Un dispositif dit «gagnant/gagnant» selon Jean-Louis Borloo

«Cette mesure concrète permettra d’améliorer sensiblement la qualité de vie des locataires», qui verront «leur facture énergétique baisser» tandis que le «bailleur ne sera pas le seul à supporter le coût des travaux».

Au menu du prochain débat : l’accès aux parties privatives
Aujourd’hui, les locataires peuvent toujours refuser de laisser faire les travaux dans la partie «privative» de leur logement pendant la durée du bail nécessaire pour le changement des fenêtres par exemple.
Ils ne pourront toutefois pas s’opposer aux travaux pour les parties communes, comme l’installation de nouvelles chaudières collectives, votés par l’assemblée générale des copropriétaires.

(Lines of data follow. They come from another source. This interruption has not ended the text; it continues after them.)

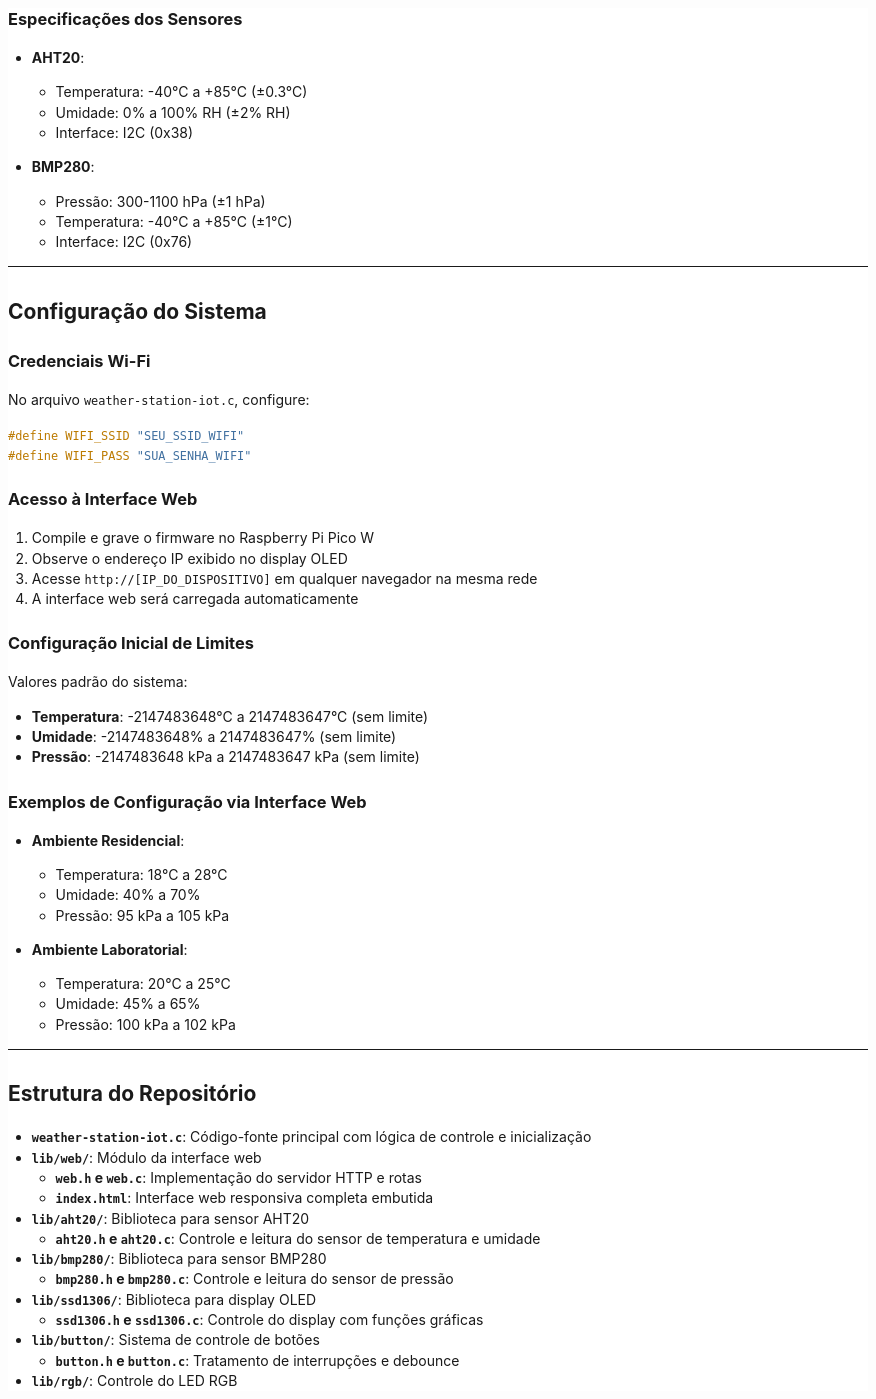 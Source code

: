 ### Especificações dos Sensores
- **AHT20**:
  - Temperatura: -40°C a +85°C (±0.3°C)
  - Umidade: 0% a 100% RH (±2% RH)
  - Interface: I2C (0x38)
  
- **BMP280**:
  - Pressão: 300-1100 hPa (±1 hPa)
  - Temperatura: -40°C a +85°C (±1°C)
  - Interface: I2C (0x76)

---

## Configuração do Sistema

### Credenciais Wi-Fi
No arquivo `weather-station-iot.c`, configure:

```c
#define WIFI_SSID "SEU_SSID_WIFI"
#define WIFI_PASS "SUA_SENHA_WIFI"
```

### Acesso à Interface Web
1. Compile e grave o firmware no Raspberry Pi Pico W
2. Observe o endereço IP exibido no display OLED
3. Acesse `http://[IP_DO_DISPOSITIVO]` em qualquer navegador na mesma rede
4. A interface web será carregada automaticamente

### Configuração Inicial de Limites
Valores padrão do sistema:
- **Temperatura**: -2147483648°C a 2147483647°C (sem limite)
- **Umidade**: -2147483648% a 2147483647% (sem limite)
- **Pressão**: -2147483648 kPa a 2147483647 kPa (sem limite)

### Exemplos de Configuração via Interface Web
- **Ambiente Residencial**:
  - Temperatura: 18°C a 28°C
  - Umidade: 40% a 70%
  - Pressão: 95 kPa a 105 kPa

- **Ambiente Laboratorial**:
  - Temperatura: 20°C a 25°C
  - Umidade: 45% a 65%
  - Pressão: 100 kPa a 102 kPa

---

## Estrutura do Repositório

- **`weather-station-iot.c`**: Código-fonte principal com lógica de controle e inicialização
- **`lib/web/`**: Módulo da interface web
  - **`web.h` e `web.c`**: Implementação do servidor HTTP e rotas
  - **`index.html`**: Interface web responsiva completa embutida
- **`lib/aht20/`**: Biblioteca para sensor AHT20
  - **`aht20.h` e `aht20.c`**: Controle e leitura do sensor de temperatura e umidade
- **`lib/bmp280/`**: Biblioteca para sensor BMP280
  - **`bmp280.h` e `bmp280.c`**: Controle e leitura do sensor de pressão
- **`lib/ssd1306/`**: Biblioteca para display OLED
  - **`ssd1306.h` e `ssd1306.c`**: Controle do display com funções gráficas
- **`lib/button/`**: Sistema de controle de botões
  - **`button.h` e `button.c`**: Tratamento de interrupções e debounce
- **`lib/rgb/`**: Controle do LED RGB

95% des locations sont dans des immeubles collectifs,  il serait inefficace de faire des travaux d’isolation dans seulement dans quelques appartements
Philippe Pelletier, président du comité du suivi Bâtiment du Grenelle de l’environnement, propose un changement de législation qui permette que les travaux sur les parties privatives des logements loués puissent être également votés par l’assemblée générale des copropriétaires, s’ils sont d’un intérêt collectif, comme la pose de fenêtres isolantes par exemple.